To me it just seems wrong, but I don't know enough to really drive it home. Any advice?? Thanks in advance. Birdie
 
It sounds like an inefficient and poor quality practice to me, and quite frankly a stupid one too, but I'm not sure I'd go so far as to say it's necessarily 'wrong'. In my experience most payers that receive a claim where the POS does not match the CPT will just deny the claim, so it's likely that these will just come back and have to be fixed on the back end. On the chance they are paying these, it's likely not going to make a big financial difference because the fee schedules for the codes sets are approximately the same across the different facility places of service, so billing with the incorrect code in this case, although incorrect coding, is unlikely to be considered a fraudulent activity because there's likely little to no financial gain involved.
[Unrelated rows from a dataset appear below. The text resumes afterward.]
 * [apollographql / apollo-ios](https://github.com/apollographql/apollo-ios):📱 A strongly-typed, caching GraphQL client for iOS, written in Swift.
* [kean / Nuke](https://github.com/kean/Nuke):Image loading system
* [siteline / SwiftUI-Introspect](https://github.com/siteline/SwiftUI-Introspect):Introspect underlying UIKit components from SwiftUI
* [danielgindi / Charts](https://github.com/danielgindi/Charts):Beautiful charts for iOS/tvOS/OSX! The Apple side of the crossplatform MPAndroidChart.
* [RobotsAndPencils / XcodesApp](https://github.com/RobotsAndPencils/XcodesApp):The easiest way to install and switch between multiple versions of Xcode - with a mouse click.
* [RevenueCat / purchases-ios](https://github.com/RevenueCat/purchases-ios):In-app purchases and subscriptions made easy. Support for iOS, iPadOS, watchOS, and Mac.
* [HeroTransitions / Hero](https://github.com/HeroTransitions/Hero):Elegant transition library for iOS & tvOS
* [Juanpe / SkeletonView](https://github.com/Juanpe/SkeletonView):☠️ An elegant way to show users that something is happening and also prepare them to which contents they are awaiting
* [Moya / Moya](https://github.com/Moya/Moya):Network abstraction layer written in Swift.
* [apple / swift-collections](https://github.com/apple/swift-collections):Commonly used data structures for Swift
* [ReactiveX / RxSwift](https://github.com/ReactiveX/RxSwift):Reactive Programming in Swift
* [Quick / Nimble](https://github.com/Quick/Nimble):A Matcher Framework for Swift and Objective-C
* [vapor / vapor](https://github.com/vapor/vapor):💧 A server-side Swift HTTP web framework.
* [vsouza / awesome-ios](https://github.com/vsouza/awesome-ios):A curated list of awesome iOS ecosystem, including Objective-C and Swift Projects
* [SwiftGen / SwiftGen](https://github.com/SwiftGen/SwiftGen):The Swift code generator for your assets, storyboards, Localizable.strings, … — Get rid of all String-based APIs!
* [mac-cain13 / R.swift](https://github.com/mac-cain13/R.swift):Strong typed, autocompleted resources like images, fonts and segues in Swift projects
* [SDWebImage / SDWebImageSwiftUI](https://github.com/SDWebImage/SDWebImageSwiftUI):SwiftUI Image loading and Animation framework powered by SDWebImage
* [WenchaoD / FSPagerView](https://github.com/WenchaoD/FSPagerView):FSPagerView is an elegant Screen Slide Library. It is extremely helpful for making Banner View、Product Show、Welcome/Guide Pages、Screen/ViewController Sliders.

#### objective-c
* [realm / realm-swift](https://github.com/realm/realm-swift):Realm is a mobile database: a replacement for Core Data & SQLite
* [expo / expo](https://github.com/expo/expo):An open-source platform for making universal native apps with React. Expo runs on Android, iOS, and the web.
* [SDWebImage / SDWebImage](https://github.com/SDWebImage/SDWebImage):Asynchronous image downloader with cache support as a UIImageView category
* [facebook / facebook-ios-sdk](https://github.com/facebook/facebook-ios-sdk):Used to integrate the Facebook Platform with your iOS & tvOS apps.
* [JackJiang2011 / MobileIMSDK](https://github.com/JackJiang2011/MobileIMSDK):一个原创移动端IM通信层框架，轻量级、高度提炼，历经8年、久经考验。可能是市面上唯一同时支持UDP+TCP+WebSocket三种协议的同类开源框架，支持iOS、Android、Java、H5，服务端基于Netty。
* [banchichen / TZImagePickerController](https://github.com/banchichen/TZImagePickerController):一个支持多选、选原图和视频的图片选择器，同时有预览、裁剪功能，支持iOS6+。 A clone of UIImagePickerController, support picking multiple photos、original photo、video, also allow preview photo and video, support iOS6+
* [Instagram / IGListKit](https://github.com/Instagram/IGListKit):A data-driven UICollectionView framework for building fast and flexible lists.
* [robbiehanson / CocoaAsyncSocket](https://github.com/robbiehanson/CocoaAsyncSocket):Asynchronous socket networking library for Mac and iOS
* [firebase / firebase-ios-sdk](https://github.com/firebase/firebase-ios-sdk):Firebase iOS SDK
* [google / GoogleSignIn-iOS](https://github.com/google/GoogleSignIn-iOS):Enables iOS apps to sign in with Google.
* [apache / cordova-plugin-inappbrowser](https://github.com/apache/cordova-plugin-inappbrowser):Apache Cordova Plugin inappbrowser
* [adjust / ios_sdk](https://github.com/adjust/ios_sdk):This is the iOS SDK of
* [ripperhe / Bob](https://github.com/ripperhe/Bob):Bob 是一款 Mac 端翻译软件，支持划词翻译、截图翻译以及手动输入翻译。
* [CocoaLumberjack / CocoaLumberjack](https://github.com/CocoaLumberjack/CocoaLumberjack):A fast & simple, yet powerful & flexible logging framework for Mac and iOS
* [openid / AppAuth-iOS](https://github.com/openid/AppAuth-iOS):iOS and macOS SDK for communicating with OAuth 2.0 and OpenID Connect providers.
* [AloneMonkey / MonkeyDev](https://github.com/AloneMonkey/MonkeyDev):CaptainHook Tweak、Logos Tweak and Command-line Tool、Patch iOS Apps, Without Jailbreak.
The better way to do this though, and the better business practice, would be to have the documentation reviewed and the entire claim fixed to go out correctly the first time. There's a saying in healthcare that if you don't have time to do it right, how will you find time to do it over again? Doing it incorrectly leaves a practice open to audit findings, invites payer scrutiny, and makes the organization vulnerable to having to refund payments, submit records to payers for review, and re-work old claims down the road, which can end up costing everyone a lot more in the long run.
 
THANK YOU :) very much! I appreciate the feedback and agree w/your comment 100%. It is stupid and they (mgmt) don't get the concept of "do it right the 1st time". I can sleep better now with your feedback and so much appreciate it. I have mentioned this several times and feel I have no further obligation to the matter. I just wanted to ease my own inexperienced wondering of the issue. Thank you again, much!